## How to complete this task:
Send back every record word for word, with nothing missing.

Dataset entries:

=== Begin Enclosure ===

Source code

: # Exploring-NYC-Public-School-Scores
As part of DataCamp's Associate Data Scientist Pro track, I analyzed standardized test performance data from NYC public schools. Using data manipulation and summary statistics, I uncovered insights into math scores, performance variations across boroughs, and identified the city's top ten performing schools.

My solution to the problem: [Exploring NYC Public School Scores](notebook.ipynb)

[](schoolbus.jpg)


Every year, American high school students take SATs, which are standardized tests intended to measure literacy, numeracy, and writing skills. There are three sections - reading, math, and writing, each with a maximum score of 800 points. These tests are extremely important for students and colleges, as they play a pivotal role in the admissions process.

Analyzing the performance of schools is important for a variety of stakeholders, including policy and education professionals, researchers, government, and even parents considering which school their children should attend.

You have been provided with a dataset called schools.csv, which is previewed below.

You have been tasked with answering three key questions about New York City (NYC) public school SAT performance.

=== End Enclosure ===

## Exercise response:
Source code

: # Exploring-NYC-Public-School-Scores
As part of DataCamp's Associate Data Scientist Pro track, I analyzed standardized test performance data from NYC public schools. Using data manipulation and summary statistics, I uncovered insights into math scores, performance variations across boroughs, and identified the city's top ten performing schools.

My solution to the problem: [Exploring NYC Public School Scores](notebook.ipynb)

[](schoolbus.jpg)


Every year, American high school students take SATs, which are standardized tests intended to measure literacy, numeracy, and writing skills. There are three sections - reading, math, and writing, each with a maximum score of 800 points. These tests are extremely important for students and colleges, as they play a pivotal role in the admissions process.

Analyzing the performance of schools is important for a variety of stakeholders, including policy and education professionals, researchers, government, and even parents considering which school their children should attend.

You have been provided with a dataset called schools.csv, which is previewed below.

You have been tasked with answering three key questions about New York City (NYC) public school SAT performance.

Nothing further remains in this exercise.